September 24, 2012
September 17, 2012
TV channel's self-promotional advertisements occupying disproportionate screen space in case of part screen advertisements!
Some examples of frequent part screen advertisements in distracting advertisement formats which were captured on a random Sunday
There are no exceptions all channels occupy a considerable portion of screen space and cause distraction to the viewer who has paid for the content.
Excerpts on in programme advertising from TRAI’s CONSULTATION PAPER ON ADVERTISEMENTS ON TV CHANNELS
"It is quite obvious that cluttering of the TV screens may not be a desirable trend as far as the consumers viewing experience is concerned.
All advertisements should be clearly distinguishable from the programme and should not in any manner interfere with the programme viz., use of lower part of screen to carry captions, static or moving alongside the programme.
In case of part screen advertisements, the advertisement shares the screen space with the regular programme content.
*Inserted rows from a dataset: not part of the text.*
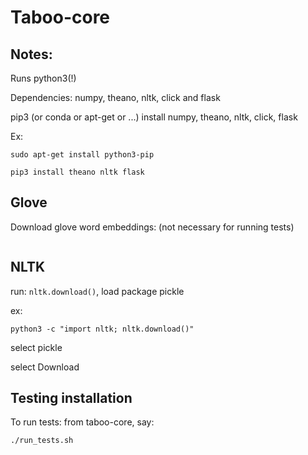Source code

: # Taboo-core

## Notes:

Runs python3(!)

Dependencies: numpy, theano, nltk, click and flask

pip3 (or conda or apt-get or ...) install numpy, theano, nltk, click, flask

Ex:
```
sudo apt-get install python3-pip

pip3 install theano nltk flask
```

## Glove
Download glove word embeddings: (not necessary for running tests)
```./download_glove.sh
```

## NLTK
run: `nltk.download()`, load package pickle

ex:
```
python3 -c "import nltk; nltk.download()"
```

select pickle

select Download

## Testing installation
To run tests: from taboo-core, say:

```
./run_tests.sh
```


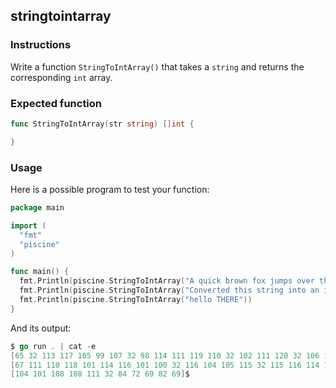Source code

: ## stringtointarray

### Instructions

Write a function `StringToIntArray()` that takes a `string` and returns the corresponding `int` array.

### Expected function

```go
func StringToIntArray(str string) []int {

}
```

### Usage

Here is a possible program to test your function:

```go
package main

import (
  "fmt"
  "piscine"
)

func main() {
  fmt.Println(piscine.StringToIntArray("A quick brown fox jumps over the lazy dog"))
  fmt.Println(piscine.StringToIntArray("Converted this string into an int"))
  fmt.Println(piscine.StringToIntArray("hello THERE"))
}
```

And its output:

```go
$ go run . | cat -e
[65 32 113 117 105 99 107 32 98 114 111 119 110 32 102 111 120 32 106 117 109 112 115 32 111 118 101 114 32 116 104 101 32 108 97 122 121 32 100 111 103]$
[67 111 110 118 101 114 116 101 100 32 116 104 105 115 32 115 116 114 105 110 103 32 105 110 116 111 32 97 110 32 105 110 116]$
[104 101 108 108 111 32 84 72 69 82 69]$
```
In this case, the size of the programme screen is reduced and either a bar at the sides or bottom or a combination thereof is used to feed the advertisements. Part screen advertisements could also be in the form of miniaturised video clips, generally displayed without audio, overlapping the regular programme. The different forms of part screen advertisements are Picture-in-Picture(PIP), popups, scrolls, tickers etc. The examples of this form of advertisements are the ones, in the bottom portion of the screen in news channels, in the left and bottom portion of the screen in a live cricket telecast when the bowler is preparing to bowl, pop ups or falling images during movies, self-promotional video clips of upcoming programmes etc."
Broadcasters on their part question Trai’s mandate to regulate content and advertising norms, they are not bothered by viewer experience.
"The broadcaster must deliver viewers to advertisers and does so by judicious choice of the level (and perhaps the type) of advertising it proposes along with an attractive enough vehicle to attract the prospective buyers of the advertisers products to watch.
For TRAI to view advertisements as an inherent nuisance that impedes viewing reflects a basic lack of understanding of the business model of the broadcasting industry"
Who will listen to what we have to say and what we want?